» HOW TO COMPLETE THIS TASK:
Which lines in the data below contain the word "menjadi"? Pull each of them out.

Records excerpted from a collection
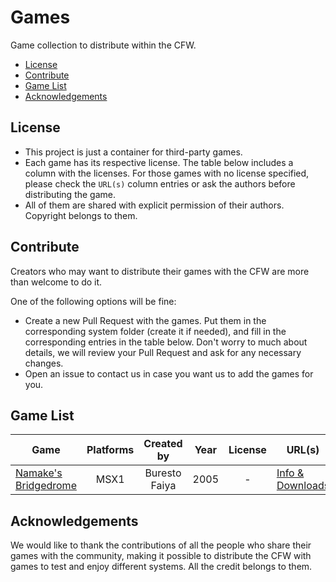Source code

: # Games
Game collection to distribute within the CFW.
- [License](#license)
- [Contribute](#contribute)
- [Game List](#game-list)
- [Acknowledgements](#acknowledgements)

## License
* This project is just a container for third-party games.
* Each game has its respective license. The table below includes a column with the licenses. For those games with no license specified, please check the `URL(s)` column entries or ask the authors before distributing the game.
* All of them are shared with explicit permission of their authors. Copyright belongs to them.

## Contribute
Creators who may want to distribute their games with the CFW are more than welcome to do it.

One of the following options will be fine:
* Create a new Pull Request with the games. Put them in the corresponding system folder (create it if needed), and fill in the corresponding entries in the table below. Don't worry to much about details, we will review your Pull Request and ask for any necessary changes.
* Open an issue to contact us in case you want us to add the games for you.

## Game List

| Game | Platforms | Created by | Year | License | URL(s) |
| -----| :------: | :----: | :-----: | :-----: | ------ |
| [Namake's Bridgedrome](https://github.com/rg35xx-cfw/games/raw/main/msx1/NAMAKE.rom) | MSX1 | Buresto Faiya | 2005 | - | [Info & Downloads](http://www.z80st.es/juegospublicados/namake-s-bridgedrome/) |

## Acknowledgements
We would like to thank the contributions of all the people who share their games with the community, making it possible to distribute the CFW with games to test and enjoy different systems. All the credit belongs to them.
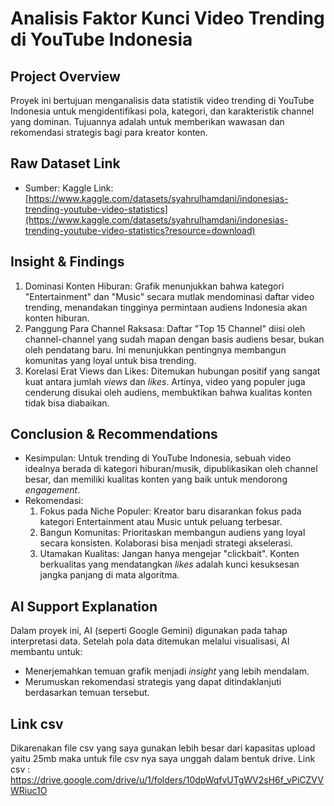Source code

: # Analisis Faktor Kunci Video Trending di YouTube Indonesia

## Project Overview
Proyek ini bertujuan menganalisis data statistik video trending di YouTube Indonesia untuk mengidentifikasi pola, kategori, dan karakteristik channel yang dominan. Tujuannya adalah untuk memberikan wawasan dan rekomendasi strategis bagi para kreator konten.

## Raw Dataset Link
- Sumber: Kaggle
  Link: [https://www.kaggle.com/datasets/syahrulhamdani/indonesias-trending-youtube-video-statistics](https://www.kaggle.com/datasets/syahrulhamdani/indonesias-trending-youtube-video-statistics?resource=download)

## Insight & Findings
1.  Dominasi Konten Hiburan: Grafik menunjukkan bahwa kategori "Entertainment" dan "Music" secara mutlak mendominasi daftar video trending, menandakan tingginya permintaan audiens Indonesia akan konten hiburan.
2.  Panggung Para Channel Raksasa: Daftar "Top 15 Channel" diisi oleh channel-channel yang sudah mapan dengan basis audiens besar, bukan oleh pendatang baru. Ini menunjukkan pentingnya membangun komunitas yang loyal untuk bisa trending.
3.  Korelasi Erat Views dan Likes: Ditemukan hubungan positif yang sangat kuat antara jumlah *views* dan *likes*. Artinya, video yang populer juga cenderung disukai oleh audiens, membuktikan bahwa kualitas konten tidak bisa diabaikan.

## Conclusion & Recommendations
- Kesimpulan: Untuk trending di YouTube Indonesia, sebuah video idealnya berada di kategori hiburan/musik, dipublikasikan oleh channel besar, dan memiliki kualitas konten yang baik untuk mendorong *engagement*.
- Rekomendasi:
    1.  Fokus pada Niche Populer: Kreator baru disarankan fokus pada kategori Entertainment atau Music untuk peluang terbesar.
    2.  Bangun Komunitas: Prioritaskan membangun audiens yang loyal secara konsisten. Kolaborasi bisa menjadi strategi akselerasi.
    3.  Utamakan Kualitas: Jangan hanya mengejar "clickbait". Konten berkualitas yang mendatangkan *likes* adalah kunci kesuksesan jangka panjang di mata algoritma.

## AI Support Explanation
Dalam proyek ini, AI (seperti Google Gemini) digunakan pada tahap interpretasi data. Setelah pola data ditemukan melalui visualisasi, AI membantu untuk:
- Menerjemahkan temuan grafik menjadi *insight* yang lebih mendalam.
- Merumuskan rekomendasi strategis yang dapat ditindaklanjuti berdasarkan temuan tersebut.

## Link csv
Dikarenakan file csv yang saya gunakan lebih besar dari kapasitas upload yaitu 25mb maka untuk file csv nya saya unggah dalam bentuk drive.
Link csv : [https://drive.google.com/drive/u/1/folders/10dpWqfvUTgWV2sH6f_vPiCZVVWRiuc1O ](https://drive.google.com/drive/folders/10dpWqfvUTgWV2sH6f_vPiCZVVWRiuc1O?usp=sharing)
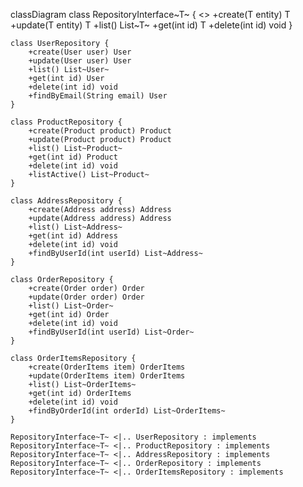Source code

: classDiagram
    class RepositoryInterface~T~ {
        <<interface>>
        +create(T entity) T
        +update(T entity) T
        +list() List~T~
        +get(int id) T
        +delete(int id) void
    }

    class UserRepository {
        +create(User user) User
        +update(User user) User
        +list() List~User~
        +get(int id) User
        +delete(int id) void
        +findByEmail(String email) User
    }

    class ProductRepository {
        +create(Product product) Product
        +update(Product product) Product
        +list() List~Product~
        +get(int id) Product
        +delete(int id) void
        +listActive() List~Product~
    }

    class AddressRepository {
        +create(Address address) Address
        +update(Address address) Address
        +list() List~Address~
        +get(int id) Address
        +delete(int id) void
        +findByUserId(int userId) List~Address~
    }

    class OrderRepository {
        +create(Order order) Order
        +update(Order order) Order
        +list() List~Order~
        +get(int id) Order
        +delete(int id) void
        +findByUserId(int userId) List~Order~
    }

    class OrderItemsRepository {
        +create(OrderItems item) OrderItems
        +update(OrderItems item) OrderItems
        +list() List~OrderItems~
        +get(int id) OrderItems
        +delete(int id) void
        +findByOrderId(int orderId) List~OrderItems~
    }
 
    RepositoryInterface~T~ <|.. UserRepository : implements
    RepositoryInterface~T~ <|.. ProductRepository : implements
    RepositoryInterface~T~ <|.. AddressRepository : implements
    RepositoryInterface~T~ <|.. OrderRepository : implements
    RepositoryInterface~T~ <|.. OrderItemsRepository : implements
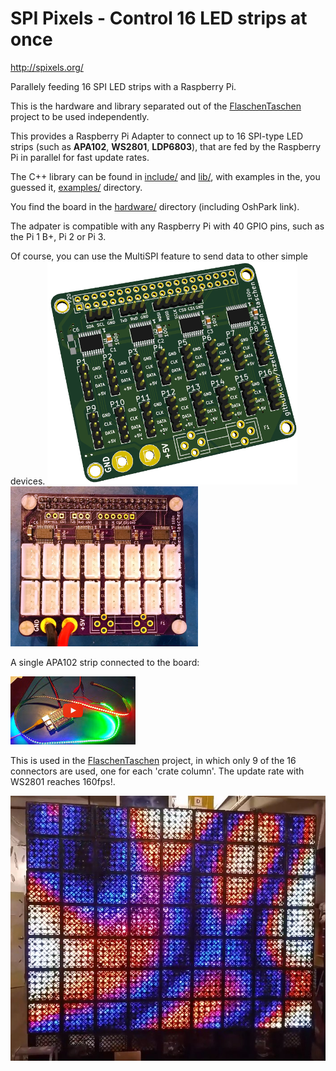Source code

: SPI Pixels - Control 16 LED strips at once
==========================================
http://spixels.org/

Parallely feeding 16 SPI LED strips with a Raspberry Pi.

This is the hardware and library separated out of the [FlaschenTaschen] project
to be used independently.

This provides a Raspberry Pi Adapter to connect up to 16 SPI-type LED strips
(such as **APA102**, **WS2801**, **LDP6803**), that are fed by the Raspberry Pi
in parallel for fast update rates.

The C++ library can be found in [include/](./include) and
[lib/](./lib), with examples in the, you guessed it,
[examples/](./examples) directory.

You find the board in the [hardware/](./hardware) directory (including OshPark
link).

The adpater is compatible with any Raspberry Pi with 40 GPIO pins, such as the
Pi 1 B+, Pi 2 or Pi 3.

Of course, you can use the MultiSPI feature to send data to other simple
devices.
<a href="hardware/"><img src="img/pi-adapter-pcb.png" width="400px"></a>
<a href="img/pi-adapter-irl.jpg"><img src="img/pi-adapter-irl.jpg" width="300px"></a>


A single APA102 strip connected to the board:

[![Spixels simple][run-vid]](http://youtu.be/HAbR64yrjUk)

This is used in the [FlaschenTaschen] project, in which only 9 of the 16
connectors are used, one for each 'crate column'. The update rate with
WS2801 reaches 160fps!.

![](img/flaschen-taschen.jpg)

[FlaschenTaschen]: https://github.com/hzeller/flaschen-taschen
[run-vid]: ./img/spixels-video.jpg
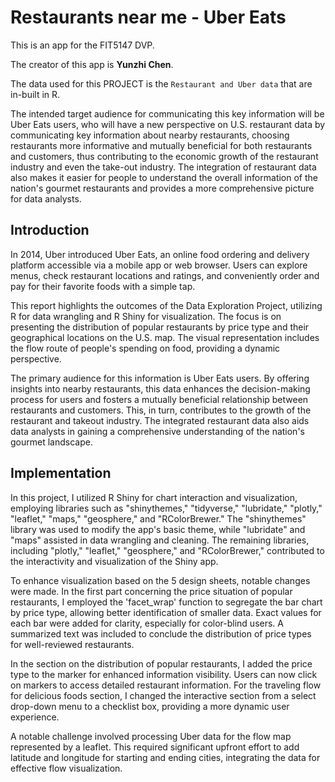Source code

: # Restaurants near me - Uber Eats
This is an app for the FIT5147 DVP. 

The creator of this app is **Yunzhi Chen**.

The data used for this PROJECT is the `Restaurant and Uber data` that are in-built in R. 

The intended target audience for communicating this key information will be Uber Eats users, who will have a new perspective on U.S. restaurant data by communicating key information about nearby restaurants, choosing restaurants more informative and mutually beneficial for both restaurants and customers, thus contributing to the economic growth of the restaurant industry and even the take-out industry. The integration of restaurant data also makes it easier for people to understand the overall information of the nation's gourmet restaurants and provides a more comprehensive picture for data analysts.

## Introduction
In 2014, Uber introduced Uber Eats, an online food ordering and delivery platform accessible via a mobile app or web browser. Users can explore menus, check restaurant locations and ratings, and conveniently order and pay for their favorite foods with a simple tap.

This report highlights the outcomes of the Data Exploration Project, utilizing R for data wrangling and R Shiny for visualization. The focus is on presenting the distribution of popular restaurants by price type and their geographical locations on the U.S. map. The visual representation includes the flow route of people's spending on food, providing a dynamic perspective.

The primary audience for this information is Uber Eats users. By offering insights into nearby restaurants, this data enhances the decision-making process for users and fosters a mutually beneficial relationship between restaurants and customers. This, in turn, contributes to the growth of the restaurant and takeout industry. The integrated restaurant data also aids data analysts in gaining a comprehensive understanding of the nation's gourmet landscape.

## Implementation
In this project, I utilized R Shiny for chart interaction and visualization, employing libraries such as "shinythemes," "tidyverse," "lubridate," "plotly," "leaflet," "maps," "geosphere," and "RColorBrewer." The "shinythemes" library was used to modify the app's basic theme, while "lubridate" and "maps" assisted in data wrangling and cleaning. The remaining libraries, including "plotly," "leaflet," "geosphere," and "RColorBrewer," contributed to the interactivity and visualization of the Shiny app.

To enhance visualization based on the 5 design sheets, notable changes were made. In the first part concerning the price situation of popular restaurants, I employed the 'facet_wrap' function to segregate the bar chart by price type, allowing better identification of smaller data. Exact values for each bar were added for clarity, especially for color-blind users. A summarized text was included to conclude the distribution of price types for well-reviewed restaurants.

In the section on the distribution of popular restaurants, I added the price type to the marker for enhanced information visibility. Users can now click on markers to access detailed restaurant information. For the traveling flow for delicious foods section, I changed the interactive section from a select drop-down menu to a checklist box, providing a more dynamic user experience.

A notable challenge involved processing Uber data for the flow map represented by a leaflet. This required significant upfront effort to add latitude and longitude for starting and ending cities, integrating the data for effective flow visualization.
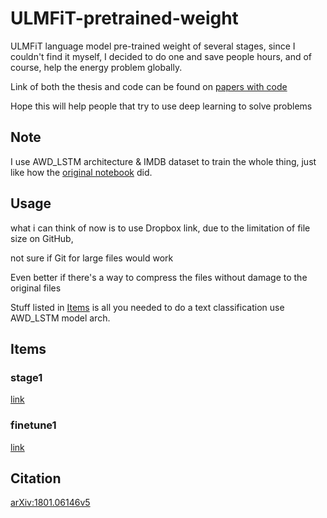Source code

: # ULMFiT-pretrained-weight
ULMFiT language model pre-trained weight of several stages, since I couldn't find it myself, I decided to do one and save people hours, and of course, help the energy problem globally.

Link of both the thesis and code can be found on [papers with code](https://paperswithcode.com/method/ulmfit)

Hope this will help people that try to use deep learning to solve problems

## Note
I use AWD_LSTM architecture & IMDB dataset to train the whole thing, just like how the [original notebook](https://github.com/fastai/fastai/blob/master/nbs/examples/ulmfit.ipynb) did.

## Usage
what i can think of now is to use Dropbox link, due to the limitation of file size on GitHub, 

not sure if Git for large files would work

Even better if there's a way to compress the files without damage to the original files

Stuff listed in [Items](https://github.com/Kelvinthedrugger/ULMFiT-pretrained-weight/edit/main/README.md#items) is all you needed to do a text classification use AWD_LSTM model arch.

## Items

### stage1
[link](https://www.dropbox.com/s/77ujgedl5hs8aic/stage1.pth)

### finetune1
[link](https://www.dropbox.com/s/zzv5u8stafi0qoi/finetune_stage_finished_0815.pth)



## Citation
[arXiv:1801.06146v5](https://arxiv.org/abs/1801.06146v5)

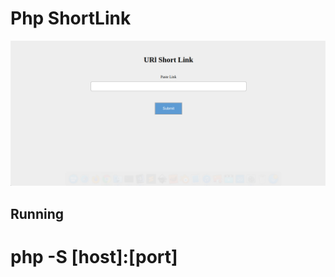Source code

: # Php ShortLink 

<img src="static/Screenshot from 2021-07-24 16-58-05.png" alt="example">


## Running 

# php -S [host]:[port]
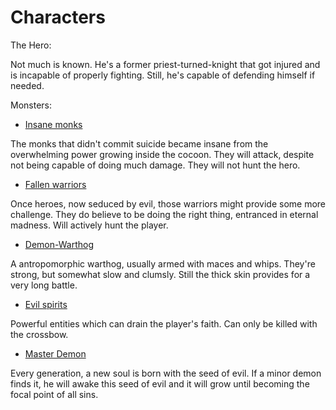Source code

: Characters
==========

The Hero:

Not much is known. He's a former priest-turned-knight 
that got injured and is incapable of properly fighting. 
Still, he's capable of defending himself if needed.

Monsters:

- [Insane monks](monks.md)

The monks that didn't commit suicide became insane from 
the overwhelming power growing inside the cocoon. They 
will attack, despite not being capable of doing much 
damage. They will not hunt the hero.

- [Fallen warriors](fallen-heroes.md)

Once heroes, now seduced by evil, those warriors might 
provide some more challenge. They do believe to be doing 
the right thing, entranced in eternal madness. Will 
actively hunt the player.

- [Demon-Warthog](warthog.md)

A antropomorphic warthog, usually armed with maces and 
whips. They're strong, but somewhat slow and clumsly. 
Still the thick skin provides for a very long battle.

- [Evil spirits](evil-spirit.md)

Powerful entities which can drain the player's faith. 
Can only be killed with the crossbow.

- [Master Demon](master-demon.md)

Every generation, a new soul is born with the seed of 
evil. If a minor demon finds it, he will awake this seed
of evil and it will grow until becoming the focal point 
of all sins.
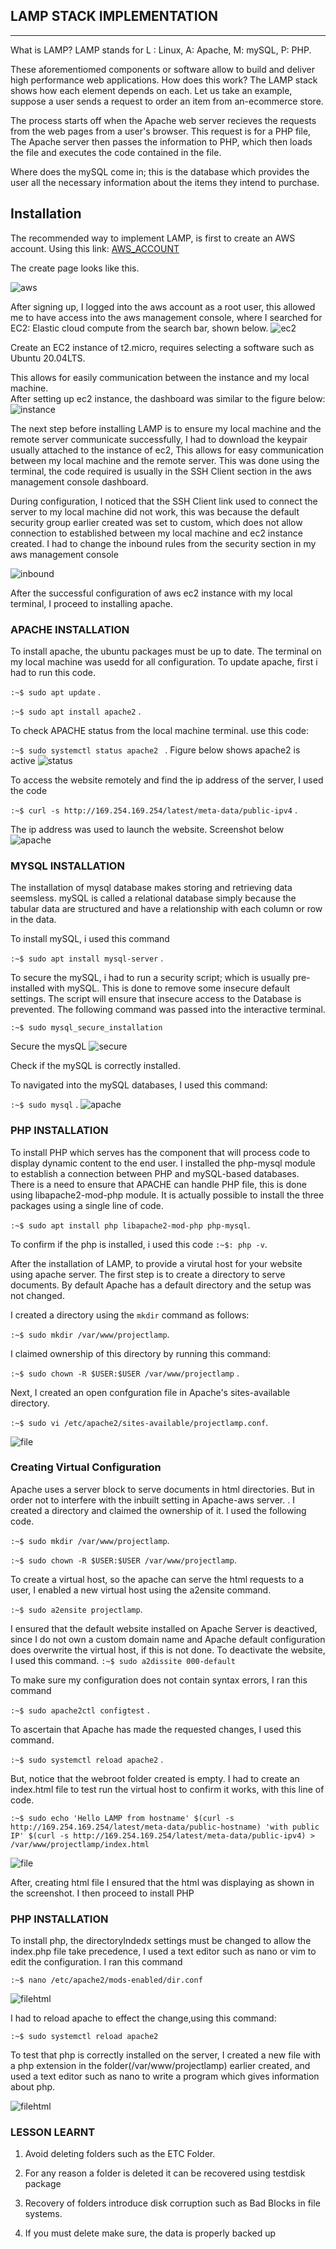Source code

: ## LAMP STACK IMPLEMENTATION 
---

What is LAMP?
LAMP stands for L : Linux, A: Apache, M: mySQL, P: PHP.

These aforementiomed components or software allow to build and deliver high performance web applications. How does this work?
The LAMP stack shows how each element depends on each. Let us take an example, suppose a user sends a request to order an item from an-ecommerce store. 

The process starts off when the Apache web server recieves the requests from the web pages from a user's browser. This request is for a PHP file, The Apache server then passes the information to PHP, which then loads the file and executes the code contained in the file. 

Where does the mySQL come in; this is the database which provides the user all the necessary information about the items they intend to purchase.                               

Installation
---
The recommended way to implement LAMP, is first to create an AWS account. Using this link:
 [AWS_ACCOUNT](https://signin.aws.amazon.com/)

 The create page looks like this.

 ![aws](./images/aws.png) 

 After signing up, I logged into the aws account as a root user, this allowed me to have access into the aws management console, where I searched for EC2: Elastic cloud compute from the search bar, shown below.
 ![ec2](./images/ec2.png)

Create an EC2 instance of t2.micro, requires selecting a software such as Ubuntu 20.04LTS. 

This allows for easily communication between the instance and my local machine.  
After setting up ec2 instance, the dashboard was similar to the figure below:
 ![instance](./images/instance.png)

 The next step before installing LAMP is to ensure my local machine and the remote server communicate successfully, I had to download the keypair usually attached to the instance of ec2, This allows for easy communication between my local machine and the remote server. This was done using the terminal, the code required is usually in the SSH Client section in the aws management console dashboard. 
 
 During configuration, I noticed that the SSH Client link used to connect the server to my local machine did not work, this was because the default security group earlier created was set to custom, which does not allow connection to established between my local machine and ec2 instance created.
 I had to change the inbound rules from the security section in my aws management console 

![inbound](./images/inbound.png)

After the successful configuration of aws ec2 instance with my local terminal, I proceed to installing apache. 
### APACHE INSTALLATION
To install apache, the ubuntu packages must be up to date. The terminal on my local machine was usedd for all configuration. To update apache, first i had to run this code.


`:~$ sudo apt update` .

`:~$ sudo apt install apache2` .


To check APACHE status from the local machine terminal. use this code:

`:~$ sudo systemctl status apache2 ` .
Figure below shows apache2 is active
![status](./images/status.jpg)

To access the website remotely and find the ip address of the server,  I used the code

`:~$ curl -s http://169.254.169.254/latest/meta-data/public-ipv4` .

The ip address was used to launch the website. 
Screenshot below
![apache](./images/apache_launch.png)

### MYSQL INSTALLATION
The installation of mysql database makes storing and retrieving data seemsless. 
mySQL is called a relational database simply because the tabular data are structured and have a relationship with each column or row in the data.

To install mySQL, i used this command 

`:~$ sudo apt install mysql-server` .

To secure the mySQL, i had to run a security script; which is usually pre-installed with mySQL. This is done to remove some insecure default settings. The script will ensure that insecure access to the Database is prevented. 
The following command was passed into the interactive terminal.

`:~$ sudo mysql_secure_installation`

Secure the mysQL
![secure](./images/secure.jpg)

Check if the mySQL is correctly installed.

To navigated into the mySQL databases, I used this command:

`:~$ sudo mysql` .
![apache](./images/runsql.jpg)

### PHP INSTALLATION
To install PHP which serves has the component that will process code to display dynamic content to the end user. I installed the php-mysql module to establish a connection between PHP and mySQL-based databases. There is a need to ensure that APACHE can handle PHP file, this is done using libapache2-mod-php module. It is actually possible to install the three packages using a single line of code.

`:~$ sudo apt install php libapache2-mod-php php-mysql`.

To confirm if the php is installed, i used this code
`:~$: php -v`.

After the installation of LAMP, to provide a virutal host for your website using apache server. The first step is to create a directory to serve documents. By default Apache has a default directory and the setup was not changed. 

I created a directory using the `mkdir` command as follows:

`:~$ sudo mkdir /var/www/projectlamp`.


I claimed ownership of this directory by running this command:

`:~$ sudo chown -R $USER:$USER /var/www/projectlamp` .

Next, I created an open confguration file in Apache's sites-available directory. 

`:~$ sudo vi /etc/apache2/sites-available/projectlamp.conf`.

![file](./images/file.jpg)

### Creating Virtual Configuration
Apache uses a server block to serve documents in html directories. But in order not to interfere with the inbuilt setting in Apache-aws server. . 
I created a directory and claimed the ownership of it. I used the following code.

`:~$ sudo mkdir /var/www/projectlamp`.

`:~$ sudo chown -R $USER:$USER /var/www/projectlamp`.

To create a virtual host, so the apache can serve the html requests to a user, I enabled a new virtual host using the a2ensite command.

`:~$ sudo a2ensite projectlamp`.

I ensured that the default website installed on Apache Server is deactived, since  I do not own a custom domain name and Apache default configuration does overwrite the virtual host, if this is not done. To deactivate the website, I used this command.
`:~$ sudo a2dissite 000-default`

To make sure my configuration does not contain syntax errors, I ran this command

`:~$ sudo apache2ctl configtest` .

To ascertain that Apache has made the requested changes, I used this command.

`:~$ sudo systemctl reload apache2` .

But, notice that the webroot folder created is empty. I had to create an index.html file to test run the virtual host to confirm it works, with this line of code.

`:~$ sudo echo 'Hello LAMP from hostname' $(curl -s http://169.254.169.254/latest/meta-data/public-hostname) 'with public IP' $(curl -s http://169.254.169.254/latest/meta-data/public-ipv4) > /var/www/projectlamp/index.html`

![file](./images/omainname(1).jpg)

After, creating html file I ensured that the html was displaying as shown in the screenshot. I then proceed to install PHP

### PHP INSTALLATION

To install php, the directoryIndedx settings must be changed to allow the index.php file take precedence, I used a text editor such as nano or vim to edit the configuration. I ran this command

`:~$ nano /etc/apache2/mods-enabled/dir.conf`

![filehtml](./images/filehtml.png)

I had to reload apache to effect the change,using this command:

`:~$ sudo systemctl reload apache2`

To test that php is correctly installed on the server, I created a new file with a php extension in the folder(/var/www/projectlamp) earlier created, and used a text editor such as nano to write a program which gives information about php.

![filehtml](./images/php.png)

### LESSON LEARNT

1.  Avoid deleting folders such as the ETC Folder.

2. For any reason a folder is deleted it can be recovered using testdisk package

3. Recovery of folders introduce disk corruption such as Bad Blocks in file systems.  

4. If you must delete make sure, the data is properly backed up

» RESULT FOR THIS TASK:
    2.  Bangun Komunitas: Prioritaskan membangun audiens yang loyal secara konsisten. Kolaborasi bisa menjadi strategi akselerasi.
- Menerjemahkan temuan grafik menjadi *insight* yang lebih mendalam.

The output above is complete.